→ What is being asked
Once you find the line containing "这些网络在处理大量视觉数据的" in the data below, copy it and each following line exactly, up to and including the line containing "在本文中，我们将探讨Alex", and nothing else.

--- Data for analysis Enclosed Below ---

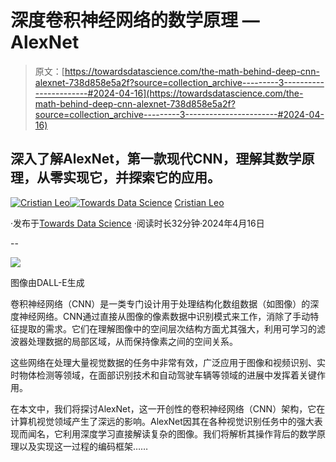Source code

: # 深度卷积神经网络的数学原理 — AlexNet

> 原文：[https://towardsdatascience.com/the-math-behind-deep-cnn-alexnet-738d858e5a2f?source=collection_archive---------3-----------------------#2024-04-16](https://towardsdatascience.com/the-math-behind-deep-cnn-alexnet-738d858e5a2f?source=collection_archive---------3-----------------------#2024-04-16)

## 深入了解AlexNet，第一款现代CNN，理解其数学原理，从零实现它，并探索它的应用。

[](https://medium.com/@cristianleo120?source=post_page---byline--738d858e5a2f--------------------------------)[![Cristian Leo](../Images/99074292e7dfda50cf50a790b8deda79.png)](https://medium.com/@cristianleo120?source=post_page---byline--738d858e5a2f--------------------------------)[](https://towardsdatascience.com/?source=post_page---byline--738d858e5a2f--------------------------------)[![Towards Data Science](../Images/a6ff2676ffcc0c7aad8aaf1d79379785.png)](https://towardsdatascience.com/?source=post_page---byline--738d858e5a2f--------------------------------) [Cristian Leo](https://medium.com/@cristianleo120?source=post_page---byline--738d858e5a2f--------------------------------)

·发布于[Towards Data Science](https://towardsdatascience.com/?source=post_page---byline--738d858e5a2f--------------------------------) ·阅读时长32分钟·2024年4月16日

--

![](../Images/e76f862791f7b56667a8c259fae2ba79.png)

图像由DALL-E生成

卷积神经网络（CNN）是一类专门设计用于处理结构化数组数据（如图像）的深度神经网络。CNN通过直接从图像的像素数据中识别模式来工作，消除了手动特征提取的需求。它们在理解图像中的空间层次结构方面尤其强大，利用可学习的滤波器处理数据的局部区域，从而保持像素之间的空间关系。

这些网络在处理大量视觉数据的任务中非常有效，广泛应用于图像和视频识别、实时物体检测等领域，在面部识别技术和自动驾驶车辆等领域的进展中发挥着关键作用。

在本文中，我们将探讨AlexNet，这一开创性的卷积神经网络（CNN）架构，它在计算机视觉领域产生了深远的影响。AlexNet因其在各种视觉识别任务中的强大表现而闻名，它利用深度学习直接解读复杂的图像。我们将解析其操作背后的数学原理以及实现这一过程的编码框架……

--- End of Enclosed Data for analysis ---
--- Data for analysis Enclosed Below ---

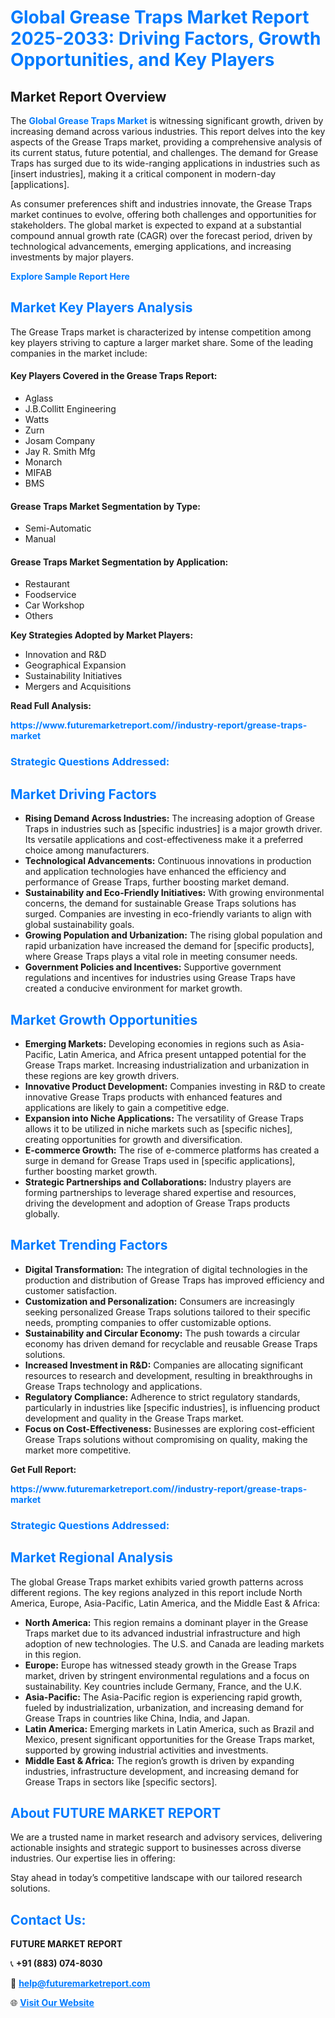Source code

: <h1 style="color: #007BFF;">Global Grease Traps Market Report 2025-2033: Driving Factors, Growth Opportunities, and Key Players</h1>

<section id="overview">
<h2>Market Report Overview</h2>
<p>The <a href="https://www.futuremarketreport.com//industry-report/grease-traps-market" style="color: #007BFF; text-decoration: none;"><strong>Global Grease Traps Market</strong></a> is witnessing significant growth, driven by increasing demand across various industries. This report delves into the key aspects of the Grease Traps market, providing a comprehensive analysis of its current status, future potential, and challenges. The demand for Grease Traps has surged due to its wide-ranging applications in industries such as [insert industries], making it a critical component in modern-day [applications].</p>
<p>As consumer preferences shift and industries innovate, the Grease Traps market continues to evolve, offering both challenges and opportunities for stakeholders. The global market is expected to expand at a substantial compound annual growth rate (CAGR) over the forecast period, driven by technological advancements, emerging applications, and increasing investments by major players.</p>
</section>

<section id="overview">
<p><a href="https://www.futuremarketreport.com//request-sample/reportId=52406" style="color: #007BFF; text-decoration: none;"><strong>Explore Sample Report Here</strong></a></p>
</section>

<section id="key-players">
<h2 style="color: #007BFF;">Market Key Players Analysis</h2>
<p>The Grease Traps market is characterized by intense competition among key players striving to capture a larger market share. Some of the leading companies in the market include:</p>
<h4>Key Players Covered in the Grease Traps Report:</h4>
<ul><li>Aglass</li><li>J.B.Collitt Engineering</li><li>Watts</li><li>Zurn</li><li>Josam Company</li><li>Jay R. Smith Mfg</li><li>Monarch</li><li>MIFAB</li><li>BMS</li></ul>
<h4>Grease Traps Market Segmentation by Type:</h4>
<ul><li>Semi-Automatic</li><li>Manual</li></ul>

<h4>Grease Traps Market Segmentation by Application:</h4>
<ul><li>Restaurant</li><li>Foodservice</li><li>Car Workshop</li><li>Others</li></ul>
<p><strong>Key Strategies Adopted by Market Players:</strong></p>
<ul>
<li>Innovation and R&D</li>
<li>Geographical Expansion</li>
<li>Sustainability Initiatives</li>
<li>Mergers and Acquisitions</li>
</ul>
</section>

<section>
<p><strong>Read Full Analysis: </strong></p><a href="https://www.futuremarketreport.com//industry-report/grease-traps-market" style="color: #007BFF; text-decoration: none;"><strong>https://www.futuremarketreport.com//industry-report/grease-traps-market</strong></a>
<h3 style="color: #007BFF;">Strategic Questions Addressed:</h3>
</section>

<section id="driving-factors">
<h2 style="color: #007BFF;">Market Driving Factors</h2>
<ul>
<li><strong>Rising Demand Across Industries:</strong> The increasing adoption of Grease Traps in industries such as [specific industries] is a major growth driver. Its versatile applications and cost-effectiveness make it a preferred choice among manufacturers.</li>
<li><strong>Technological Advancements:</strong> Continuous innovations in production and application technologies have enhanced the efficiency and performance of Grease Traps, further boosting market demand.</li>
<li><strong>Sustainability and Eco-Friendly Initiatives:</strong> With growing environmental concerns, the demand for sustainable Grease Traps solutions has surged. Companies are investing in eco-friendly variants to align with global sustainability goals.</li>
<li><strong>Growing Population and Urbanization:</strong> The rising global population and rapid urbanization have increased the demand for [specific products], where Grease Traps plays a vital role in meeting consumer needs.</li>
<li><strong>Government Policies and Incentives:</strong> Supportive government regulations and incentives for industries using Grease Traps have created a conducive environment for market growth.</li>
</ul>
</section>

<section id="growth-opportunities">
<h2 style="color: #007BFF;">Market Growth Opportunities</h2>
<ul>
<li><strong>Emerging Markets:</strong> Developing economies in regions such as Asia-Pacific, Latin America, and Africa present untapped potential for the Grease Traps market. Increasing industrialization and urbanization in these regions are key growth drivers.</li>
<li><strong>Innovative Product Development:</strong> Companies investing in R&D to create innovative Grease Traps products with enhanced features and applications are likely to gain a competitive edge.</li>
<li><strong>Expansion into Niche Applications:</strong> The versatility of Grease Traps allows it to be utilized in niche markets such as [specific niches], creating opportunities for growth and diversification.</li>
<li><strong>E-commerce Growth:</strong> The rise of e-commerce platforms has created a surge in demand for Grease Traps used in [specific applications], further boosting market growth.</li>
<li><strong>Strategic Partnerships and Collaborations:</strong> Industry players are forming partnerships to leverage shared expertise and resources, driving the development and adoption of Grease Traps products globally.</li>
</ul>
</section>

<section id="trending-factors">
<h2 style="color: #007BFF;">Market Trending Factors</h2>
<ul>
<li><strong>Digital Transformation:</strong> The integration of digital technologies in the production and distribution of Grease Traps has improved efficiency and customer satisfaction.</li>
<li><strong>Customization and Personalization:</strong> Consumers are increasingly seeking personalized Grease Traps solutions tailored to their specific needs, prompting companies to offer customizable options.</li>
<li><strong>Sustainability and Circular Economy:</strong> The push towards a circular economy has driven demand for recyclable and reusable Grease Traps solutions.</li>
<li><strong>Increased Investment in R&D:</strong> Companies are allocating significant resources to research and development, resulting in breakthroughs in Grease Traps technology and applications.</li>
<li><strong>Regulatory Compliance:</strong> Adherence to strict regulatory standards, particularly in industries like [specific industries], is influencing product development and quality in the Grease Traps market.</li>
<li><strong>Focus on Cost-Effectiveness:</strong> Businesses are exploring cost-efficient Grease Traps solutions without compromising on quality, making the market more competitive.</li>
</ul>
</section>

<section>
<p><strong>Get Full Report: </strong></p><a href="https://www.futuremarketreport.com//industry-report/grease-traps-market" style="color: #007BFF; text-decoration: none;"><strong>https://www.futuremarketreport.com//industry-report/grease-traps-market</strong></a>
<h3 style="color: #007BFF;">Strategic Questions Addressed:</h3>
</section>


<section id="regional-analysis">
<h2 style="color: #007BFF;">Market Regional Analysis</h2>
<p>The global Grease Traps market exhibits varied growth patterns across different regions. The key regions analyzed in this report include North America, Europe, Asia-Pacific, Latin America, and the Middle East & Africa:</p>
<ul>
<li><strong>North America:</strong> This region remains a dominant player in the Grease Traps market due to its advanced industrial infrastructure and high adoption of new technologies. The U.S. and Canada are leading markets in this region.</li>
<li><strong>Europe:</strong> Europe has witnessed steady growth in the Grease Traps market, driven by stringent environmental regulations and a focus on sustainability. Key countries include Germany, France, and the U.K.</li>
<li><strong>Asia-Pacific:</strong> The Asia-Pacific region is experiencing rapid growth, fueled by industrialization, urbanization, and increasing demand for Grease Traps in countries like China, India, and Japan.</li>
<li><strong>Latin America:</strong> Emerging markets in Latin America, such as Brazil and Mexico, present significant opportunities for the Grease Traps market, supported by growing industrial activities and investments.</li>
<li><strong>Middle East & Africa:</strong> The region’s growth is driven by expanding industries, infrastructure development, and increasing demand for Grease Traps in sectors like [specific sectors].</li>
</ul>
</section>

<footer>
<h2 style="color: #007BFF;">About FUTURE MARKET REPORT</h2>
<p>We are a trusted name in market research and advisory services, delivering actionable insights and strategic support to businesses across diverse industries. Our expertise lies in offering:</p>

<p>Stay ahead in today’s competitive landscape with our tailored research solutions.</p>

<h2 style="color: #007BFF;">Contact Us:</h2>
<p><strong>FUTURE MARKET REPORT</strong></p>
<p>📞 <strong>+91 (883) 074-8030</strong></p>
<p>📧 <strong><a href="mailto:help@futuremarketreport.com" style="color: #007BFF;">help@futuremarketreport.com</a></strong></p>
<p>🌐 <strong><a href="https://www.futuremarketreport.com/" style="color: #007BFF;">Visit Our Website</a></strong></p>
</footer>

--- End of Enclosed Data for analysis ---

→ Output
这些网络在处理大量视觉数据的任务中非常有效，广泛应用于图像和视频识别、实时物体检测等领域，在面部识别技术和自动驾驶车辆等领域的进展中发挥着关键作用。

在本文中，我们将探讨AlexNet，这一开创性的卷积神经网络（CNN）架构，它在计算机视觉领域产生了深远的影响。AlexNet因其在各种视觉识别任务中的强大表现而闻名，它利用深度学习直接解读复杂的图像。我们将解析其操作背后的数学原理以及实现这一过程的编码框架……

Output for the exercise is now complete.